Are they our parks or the city’s parks

Are they our parks or the city’s parks

To the editor:

Oronoco Bay Park was at its best on June 13. Despite a torrential downpour an hour before the symphony began, thousands of people — of all ages, races, income levels and beliefs — came with picnic baskets on different modes of travel to sit on the ground and have a good time.

Looking for proof? How about the big cheers, shouting kids and, later, the utter silence for this year’s incredible fireworks?

Without paying a penny or making a reservation months in advance, families and friends shared a great night together in one of Alexandria’s beautiful public parks — compliments of the residents of the City of Alexandria, whose taxes are dedicated to providing people from around the world green space to relax, walk and play. Early the next morning, the park returned to joggers, cyclists, dog walkers, exercise classes and morning strollers. The temporary stage was dismantled, so the view of the river, complete with flotillas of geese and gulls, was fully restored.
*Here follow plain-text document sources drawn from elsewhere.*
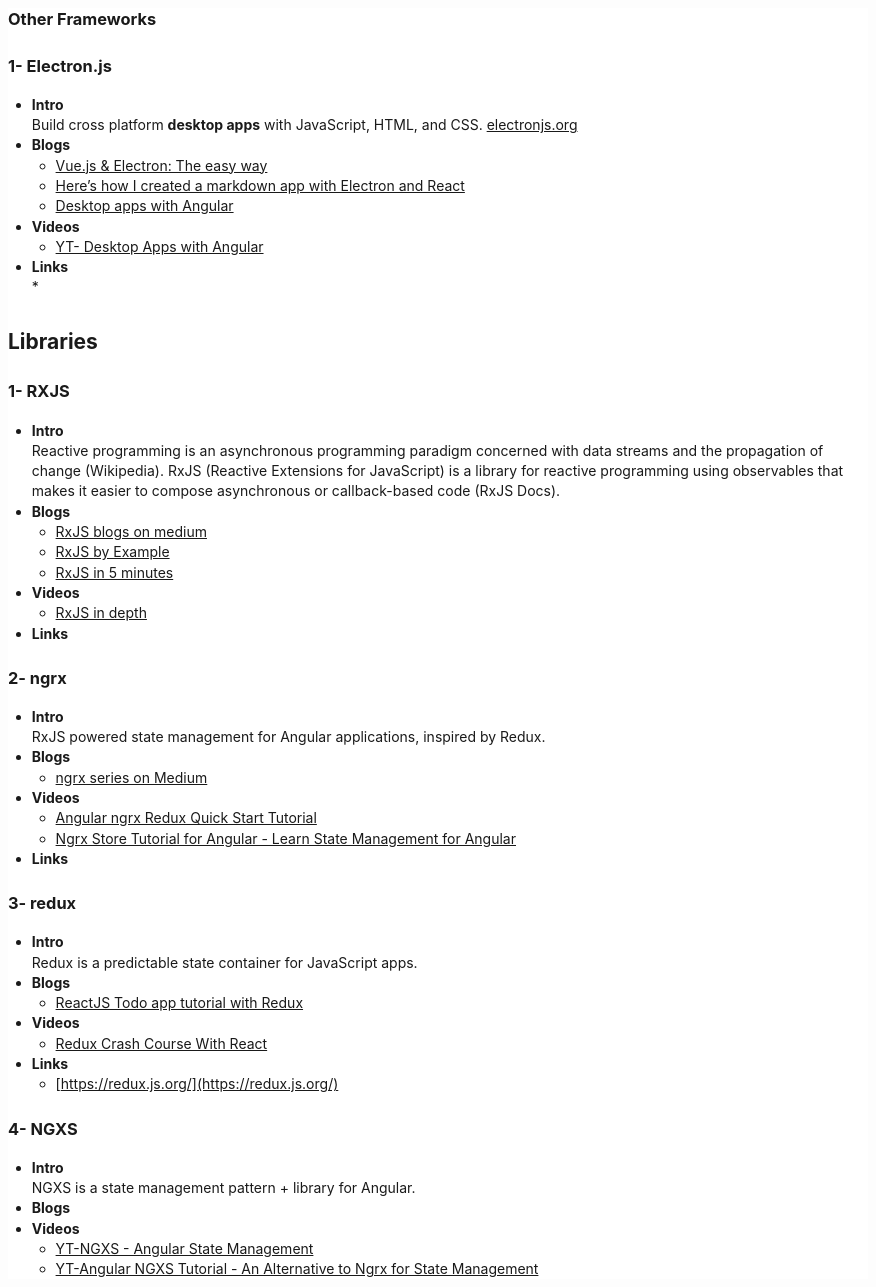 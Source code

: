 ### Other Frameworks   
### 1- Electron.js 
* __Intro__   
Build cross platform __desktop apps__ with JavaScript, HTML, and CSS. [electronjs.org](https://electronjs.org/)
* __Blogs__   
  * [Vue.js & Electron: The easy way](https://medium.com/@mikeal/vue-js-electron-the-easy-way-adc3ca09234a)
  * [Here’s how I created a markdown app with Electron and React](https://medium.freecodecamp.org/heres-how-i-created-a-markdown-app-with-electron-and-react-1e902f8601ca)
  * [Desktop apps with Angular](https://angularfirebase.com/lessons/desktop-apps-with-electron-and-angular/)
* __Videos__   
  * [YT- Desktop Apps with Angular](https://youtu.be/u_vMChpZMCk)
* __Links__   
  * 

## Libraries   
### 1- RXJS 
* __Intro__   
Reactive programming is an asynchronous programming paradigm concerned with data streams and the propagation of change (Wikipedia). RxJS (Reactive Extensions for JavaScript) is a library for reactive programming using observables that makes it easier to compose asynchronous or callback-based code (RxJS Docs).
* __Blogs__   
  * [RxJS blogs on medium](https://medium.com/tag/rxjs)
  * [RxJS by Example](https://codeburst.io/rxjs-by-example-part-1-ff7f1530071c)
  * [RxJS in 5 minutes](https://codeburst.io/rxjs-5-in-5-minutes-1c3b4ed0d8cc)
* __Videos__   
  * [RxJS in depth](https://youtu.be/KOOT7BArVHQ)
* __Links__   
### 2- ngrx
* __Intro__   
RxJS powered state management for Angular applications, inspired by Redux.
* __Blogs__   
  * [ngrx series on Medium](https://medium.com/ngrx)
* __Videos__   
  * [Angular ngrx Redux Quick Start Tutorial](https://youtu.be/f97ICOaekNU)
  * [Ngrx Store Tutorial for Angular - Learn State Management for Angular](https://youtu.be/9P5DTlg9oLc)
* __Links__   
### 3- redux 
* __Intro__   
Redux is a predictable state container for JavaScript apps. 
* __Blogs__   
  * [ReactJS Todo app tutorial with Redux](https://medium.com/@nomanbinhussein/reactjs-todo-app-tutorial-with-redux-57ca14cae621)
* __Videos__   
  * [Redux Crash Course With React](https://youtu.be/93p3LxR9xfM)
* __Links__
  * [https://redux.js.org/](https://redux.js.org/)
### 4- NGXS 
* __Intro__    
NGXS is a state management pattern + library for Angular. 
* __Blogs__
* __Videos__   
  * [YT-NGXS - Angular State Management](https://youtu.be/SGj11j4hxmg)
  * [YT-Angular NGXS Tutorial - An Alternative to Ngrx for State Management](https://www.youtube.com/watch?v=SfiO3bDUK7Q) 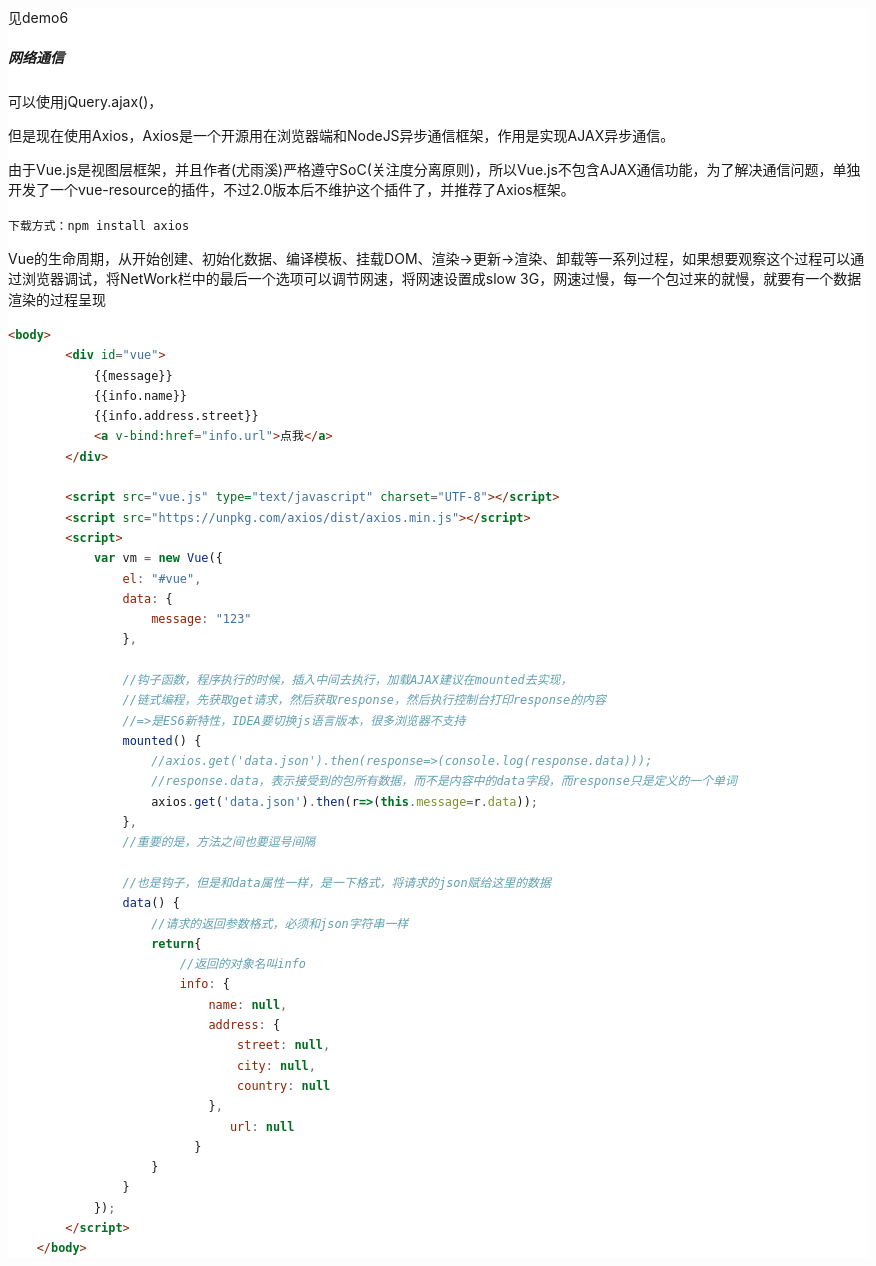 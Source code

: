 见demo6

##### 网络通信

可以使用jQuery.ajax()，

但是现在使用Axios，Axios是一个开源用在浏览器端和NodeJS异步通信框架，作用是实现AJAX异步通信。

由于Vue.js是视图层框架，并且作者(尤雨溪)严格遵守SoC(关注度分离原则)，所以Vue.js不包含AJAX通信功能，为了解决通信问题，单独开发了一个vue-resource的插件，不过2.0版本后不维护这个插件了，并推荐了Axios框架。

```
下载方式：npm install axios
```

Vue的生命周期，从开始创建、初始化数据、编译模板、挂载DOM、渲染->更新->渲染、卸载等一系列过程，如果想要观察这个过程可以通过浏览器调试，将NetWork栏中的最后一个选项可以调节网速，将网速设置成slow 3G，网速过慢，每一个包过来的就慢，就要有一个数据渲染的过程呈现

```html
<body>
		<div id="vue">
			{{message}}
            {{info.name}}
            {{info.address.street}}
            <a v-bind:href="info.url">点我</a>
		</div>
		
		<script src="vue.js" type="text/javascript" charset="UTF-8"></script>
		<script src="https://unpkg.com/axios/dist/axios.min.js"></script>
		<script>
			var vm = new Vue({
				el: "#vue",
				data: {
					message: "123"
				},
				
				//钩子函数，程序执行的时候，插入中间去执行，加载AJAX建议在mounted去实现，
				//链式编程，先获取get请求，然后获取response，然后执行控制台打印response的内容
				//=>是ES6新特性，IDEA要切换js语言版本，很多浏览器不支持
				mounted() {
					//axios.get('data.json').then(response=>(console.log(response.data)));
					//response.data，表示接受到的包所有数据，而不是内容中的data字段，而response只是定义的一个单词
					axios.get('data.json').then(r=>(this.message=r.data));
				},
                //重要的是，方法之间也要逗号间隔
                
                //也是钩子，但是和data属性一样，是一下格式，将请求的json赋给这里的数据
				data() {
					//请求的返回参数格式，必须和json字符串一样
					return{
                        //返回的对象名叫info
						info: {
							name: null,
							address: {
								street: null,
								city: null,
								country: null
							},
                               url: null
                          }
					}
				}
			});
		</script>
	</body>
```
In contrast, the recent unsolicited proposal from outsiders to lease Hensley Park and construct a high-end sports complex is a violation of the fundamental principles of public space. By its very nature, as a membership and dues facility, it will lock out many of those who enjoyed Oronoco Bay Park. To characterize it as an exclusionary private use of public space is fair.

What triggered this unsolicited proposal? Perhaps it started with the city’s 2012 real estate assessment, which effectively lowered the value of public parkland by about 35 percent.

This proposal is just a straightforward market response to a good opportunity: cheap land. A similar situation is in play with the old public health complex along St. Asaph Street, where Y-12 was able to acquire that city-owned property at a price reduced 50 percent from last year.

Is the City of Alexandria, which was again awarded a AAA Moody’s rating, so desperate that it must auction off public property, like parks and city-owned buildings, at reduced prices in order to survive? Or is our praiseworthy bond rating simply a reflection of the city’s willingness to cut public services and important maintenance while accruing developer monies for a vision that remains ill defined? Leasing can bring tax revenues, but where would they be applied?

Finally, in this age of climate change, parks are valuable ways to control extreme temperatures and floods. Places around the world award funds for protecting tree canopies and expanding green space, which act as coolants for urban heat islands.

The proposed sports complex — with two Olympic pools, ice rink, and high-energy water and chemical needs — has significant environmental impacts. Even with green roofs, runoff pools and LEED certification, only a portion of the negative footprint could be mitigated.

Let’s keep our parkland publicly available to everyone regardless of ability to pay.